50 States, Day 207 Alexandria to Lexington, VA 197 miles
"Be not afraid of greatness: some are born great, some achieve greatness, and some have greatness thrust upon them."
Funny the Adventure is a motorcycle trip, yet I notice you don't see much of the riding part of the trip. Today, a motorcyclist's dream-and nightmare.
First, we left via freeway (grr) with traffic, concrete and signs upon signs. Finally, we got rural. We rode the offbeat roads and they were just fine. Then we turned onto the Blue Ridge Parkway. Oh, yeah. This world renowned biker's dream road winds both below, beside and along the top of the mountains, with excellent views of forest and farms, 1,000 to 1,800 feet below. The roadway turns and arcs, sweeping through curves and 'ding ding!' bonus! The road had been freshly paved. We rode along in bright sunshine, then turn and the trees form picket fence shadows in the road. Viewpoint to the right. QG can enjoy it, I'm focused on the road, which the state of Virginia didn't waste any money on those silly guardrails.
And very few cars this time of the year. Another bend, shift down two gears, negotiate the turn and back up to speed again. Have to be careful, as there are no yellow speed warning signs, so reading the turns is important. Good things must come to an end, and the fresh pavement yielded to-ahem, not so fresh. Now the riding's good, with the added challenge of dodging a pothole or two. We motored down the road in bliss; the shadows from the trees making a strobe light effect, then plunge into darkness and back into blue sky and sunshine.

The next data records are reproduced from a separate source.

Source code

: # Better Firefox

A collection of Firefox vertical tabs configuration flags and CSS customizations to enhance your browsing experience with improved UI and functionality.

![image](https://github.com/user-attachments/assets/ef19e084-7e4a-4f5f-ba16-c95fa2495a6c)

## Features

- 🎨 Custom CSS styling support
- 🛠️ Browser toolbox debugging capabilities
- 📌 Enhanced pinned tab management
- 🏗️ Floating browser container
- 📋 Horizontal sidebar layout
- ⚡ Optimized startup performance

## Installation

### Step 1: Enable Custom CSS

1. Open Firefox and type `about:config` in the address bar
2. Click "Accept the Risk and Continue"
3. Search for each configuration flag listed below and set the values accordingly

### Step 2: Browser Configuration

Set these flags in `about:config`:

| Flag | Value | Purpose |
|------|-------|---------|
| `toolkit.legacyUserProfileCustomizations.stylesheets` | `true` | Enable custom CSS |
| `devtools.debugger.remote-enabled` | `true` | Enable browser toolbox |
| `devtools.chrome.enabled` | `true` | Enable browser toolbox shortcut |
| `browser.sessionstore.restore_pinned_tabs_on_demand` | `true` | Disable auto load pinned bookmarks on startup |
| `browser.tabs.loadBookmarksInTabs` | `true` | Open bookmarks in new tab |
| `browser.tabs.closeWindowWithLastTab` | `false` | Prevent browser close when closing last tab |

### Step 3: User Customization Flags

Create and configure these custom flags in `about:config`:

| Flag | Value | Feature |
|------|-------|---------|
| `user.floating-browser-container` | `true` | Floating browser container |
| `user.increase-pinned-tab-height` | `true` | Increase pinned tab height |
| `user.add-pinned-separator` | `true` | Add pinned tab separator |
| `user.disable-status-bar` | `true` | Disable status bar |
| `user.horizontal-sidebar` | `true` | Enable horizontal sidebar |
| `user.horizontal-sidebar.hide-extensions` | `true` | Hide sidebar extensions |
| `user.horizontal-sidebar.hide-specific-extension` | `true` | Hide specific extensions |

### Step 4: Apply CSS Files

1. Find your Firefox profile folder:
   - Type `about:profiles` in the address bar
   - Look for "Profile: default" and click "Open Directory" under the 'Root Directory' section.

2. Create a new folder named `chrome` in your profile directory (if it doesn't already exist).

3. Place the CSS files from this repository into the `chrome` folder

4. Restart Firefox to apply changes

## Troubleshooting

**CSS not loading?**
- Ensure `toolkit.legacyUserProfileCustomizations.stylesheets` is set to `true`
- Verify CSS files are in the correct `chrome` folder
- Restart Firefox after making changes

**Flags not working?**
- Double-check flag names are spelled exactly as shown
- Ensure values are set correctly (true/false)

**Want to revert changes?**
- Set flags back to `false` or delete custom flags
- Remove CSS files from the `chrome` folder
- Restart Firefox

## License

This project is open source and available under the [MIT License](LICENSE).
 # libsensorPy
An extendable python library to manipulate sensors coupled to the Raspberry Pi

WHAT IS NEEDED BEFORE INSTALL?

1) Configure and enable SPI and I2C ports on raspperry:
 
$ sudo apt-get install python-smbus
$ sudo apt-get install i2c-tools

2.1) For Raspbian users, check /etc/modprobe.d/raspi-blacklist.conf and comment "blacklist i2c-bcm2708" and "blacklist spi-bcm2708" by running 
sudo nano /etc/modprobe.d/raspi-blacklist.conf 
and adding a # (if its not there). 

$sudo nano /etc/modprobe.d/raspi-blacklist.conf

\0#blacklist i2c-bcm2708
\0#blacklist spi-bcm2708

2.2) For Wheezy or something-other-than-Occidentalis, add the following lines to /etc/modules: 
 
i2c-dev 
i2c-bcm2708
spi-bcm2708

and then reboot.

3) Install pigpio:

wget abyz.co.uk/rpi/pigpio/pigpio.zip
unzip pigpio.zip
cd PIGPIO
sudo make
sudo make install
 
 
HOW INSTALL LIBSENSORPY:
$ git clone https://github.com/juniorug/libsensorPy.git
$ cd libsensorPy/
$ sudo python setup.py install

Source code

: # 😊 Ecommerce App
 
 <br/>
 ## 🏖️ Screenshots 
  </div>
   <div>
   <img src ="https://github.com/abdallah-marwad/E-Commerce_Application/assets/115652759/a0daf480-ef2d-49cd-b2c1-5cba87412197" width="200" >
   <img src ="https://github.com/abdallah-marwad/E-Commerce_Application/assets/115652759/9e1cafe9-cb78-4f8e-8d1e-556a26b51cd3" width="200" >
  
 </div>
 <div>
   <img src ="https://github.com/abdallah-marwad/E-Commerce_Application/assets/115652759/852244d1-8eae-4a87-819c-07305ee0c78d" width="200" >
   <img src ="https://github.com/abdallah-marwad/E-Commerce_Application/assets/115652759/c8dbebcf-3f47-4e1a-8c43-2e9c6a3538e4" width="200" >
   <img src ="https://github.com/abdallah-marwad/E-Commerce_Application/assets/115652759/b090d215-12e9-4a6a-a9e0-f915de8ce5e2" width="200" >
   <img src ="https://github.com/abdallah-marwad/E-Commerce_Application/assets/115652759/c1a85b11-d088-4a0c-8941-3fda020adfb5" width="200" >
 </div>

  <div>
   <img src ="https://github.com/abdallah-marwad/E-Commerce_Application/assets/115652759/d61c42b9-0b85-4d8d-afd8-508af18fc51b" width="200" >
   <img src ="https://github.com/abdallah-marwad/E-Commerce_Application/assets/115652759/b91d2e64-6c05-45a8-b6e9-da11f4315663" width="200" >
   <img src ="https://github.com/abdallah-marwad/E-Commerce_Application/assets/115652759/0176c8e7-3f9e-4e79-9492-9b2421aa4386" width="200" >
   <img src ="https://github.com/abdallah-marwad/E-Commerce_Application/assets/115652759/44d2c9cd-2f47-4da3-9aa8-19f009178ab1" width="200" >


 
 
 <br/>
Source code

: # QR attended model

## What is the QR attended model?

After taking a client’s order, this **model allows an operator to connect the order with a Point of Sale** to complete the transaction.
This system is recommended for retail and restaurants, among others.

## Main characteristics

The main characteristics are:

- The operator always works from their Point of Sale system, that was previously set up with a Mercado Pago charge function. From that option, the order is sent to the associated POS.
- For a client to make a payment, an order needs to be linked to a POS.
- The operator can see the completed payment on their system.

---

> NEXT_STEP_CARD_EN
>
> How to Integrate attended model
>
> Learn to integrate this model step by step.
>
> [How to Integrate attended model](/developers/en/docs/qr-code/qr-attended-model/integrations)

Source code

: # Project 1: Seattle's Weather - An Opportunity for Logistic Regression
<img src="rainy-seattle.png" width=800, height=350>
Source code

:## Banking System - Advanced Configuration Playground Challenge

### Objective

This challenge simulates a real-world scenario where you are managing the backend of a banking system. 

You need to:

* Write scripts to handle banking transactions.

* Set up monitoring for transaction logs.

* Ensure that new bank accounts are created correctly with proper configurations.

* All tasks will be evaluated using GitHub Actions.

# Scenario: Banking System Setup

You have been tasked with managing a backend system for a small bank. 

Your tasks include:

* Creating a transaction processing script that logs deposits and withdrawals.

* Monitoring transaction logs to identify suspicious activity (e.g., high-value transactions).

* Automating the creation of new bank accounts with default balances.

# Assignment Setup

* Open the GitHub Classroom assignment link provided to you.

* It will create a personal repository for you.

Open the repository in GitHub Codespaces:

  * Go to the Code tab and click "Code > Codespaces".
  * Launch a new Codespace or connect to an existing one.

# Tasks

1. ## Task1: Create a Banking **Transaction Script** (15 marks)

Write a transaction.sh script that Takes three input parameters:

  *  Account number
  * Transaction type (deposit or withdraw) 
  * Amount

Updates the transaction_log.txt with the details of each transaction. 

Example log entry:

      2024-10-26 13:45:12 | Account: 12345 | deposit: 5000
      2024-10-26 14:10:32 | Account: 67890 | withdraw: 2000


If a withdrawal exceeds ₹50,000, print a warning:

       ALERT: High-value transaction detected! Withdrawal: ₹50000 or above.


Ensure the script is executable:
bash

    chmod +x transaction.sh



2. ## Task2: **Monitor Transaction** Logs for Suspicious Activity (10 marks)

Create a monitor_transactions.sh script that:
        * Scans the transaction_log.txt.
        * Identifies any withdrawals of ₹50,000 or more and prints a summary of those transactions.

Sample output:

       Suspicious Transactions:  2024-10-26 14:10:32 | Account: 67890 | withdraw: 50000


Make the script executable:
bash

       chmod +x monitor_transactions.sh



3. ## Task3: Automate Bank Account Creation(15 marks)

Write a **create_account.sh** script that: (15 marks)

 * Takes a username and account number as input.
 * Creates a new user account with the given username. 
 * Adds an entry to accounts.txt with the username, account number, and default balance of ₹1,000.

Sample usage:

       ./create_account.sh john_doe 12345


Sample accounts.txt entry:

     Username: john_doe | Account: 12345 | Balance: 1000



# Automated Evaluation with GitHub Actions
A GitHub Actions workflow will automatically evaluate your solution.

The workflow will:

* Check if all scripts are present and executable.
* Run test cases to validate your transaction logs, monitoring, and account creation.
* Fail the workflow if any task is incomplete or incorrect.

Finally a left turn to Highway 56, a thick blue line on the map. Yet the first turn has a yellow sign, 20 mph. I brake hard and slow through the turn, then a left and another right. The hills drop quickly and I brake into the turn and hit a patch of gravel. Here comes a pickup the other way. The wheel skids and the bike slides.
This thing is going down.
QG lets out a yelp. Doing the smart and counterintuitive thing, I released the brakes and it straightened out, but we're halfway through the turn so I reapplied the brake, hit gravel again and got the same swapping feeling, the trailer pushing the bike. Once again I released the brakes and we are out of trouble. Scared the jeewhillikers out of me, and QG too. If I was shook up, I can't imagine being on the back of it. I learned a few lessons today:
Check the trailer brakes. Under heavy braking, they should be doing more. But even more important, I must keep in mind that while we're riding a motorcycle, the trailer adds an entirely new dimension to the scenario-five hundred pounds pushing on the back of the bike. Not a problem until it's a problem. Then it's a big problem.
I couldn't see the gravel, yet afterwards for a few miles was a trail of water and fine gravel or sand down the center of our lane. Very sketchy. Thank The Lord (and all my praying friends!) that we stayed upright.
The rest of the ride? Very pleasant, but slow. Oh, yeah. Closing the gate after the horse got out.
And now, shaken but not stirred, Quilter Girl!
Today was very scenic and not so cold so I took lots of pictures. Also, while riding down the highway Kevin saw a billboard that said Quilt Shop 8 miles ahead on Main Street in Madison. So we went. It was fun to be surrounded by fabric again. I found grapes for New York, a patriotic fabric and an autumn for Virginia. I was really wanting a Thanksgiving fabric for West Virginia since we will be having our little Thanksgiving there, but nothing was right.
Finding the Blue Ridge Parkway was just lucky as I was looking on the map trying to figure out how to get to Lexington when I saw it. It was on the way and supposed to be a great ride, so we took it. It was a beautiful ride. I wish that photos could do this place justice, but there was no way I could even get pictures of all that I saw. We went up and down and left and right almost constantly. Kevin loved it.
We want to wish all of you a happy Thanksgiving, and may God bless you all. (We say "you all" now, in Virginia) Tomorrow I'm posting about a special Thanksgiving we celebrated decades ago. It includes our house fire. If you've been faithful, you may have read it last year and I apologize. Otherwise, we'll see you all (there it is again) tomorrow.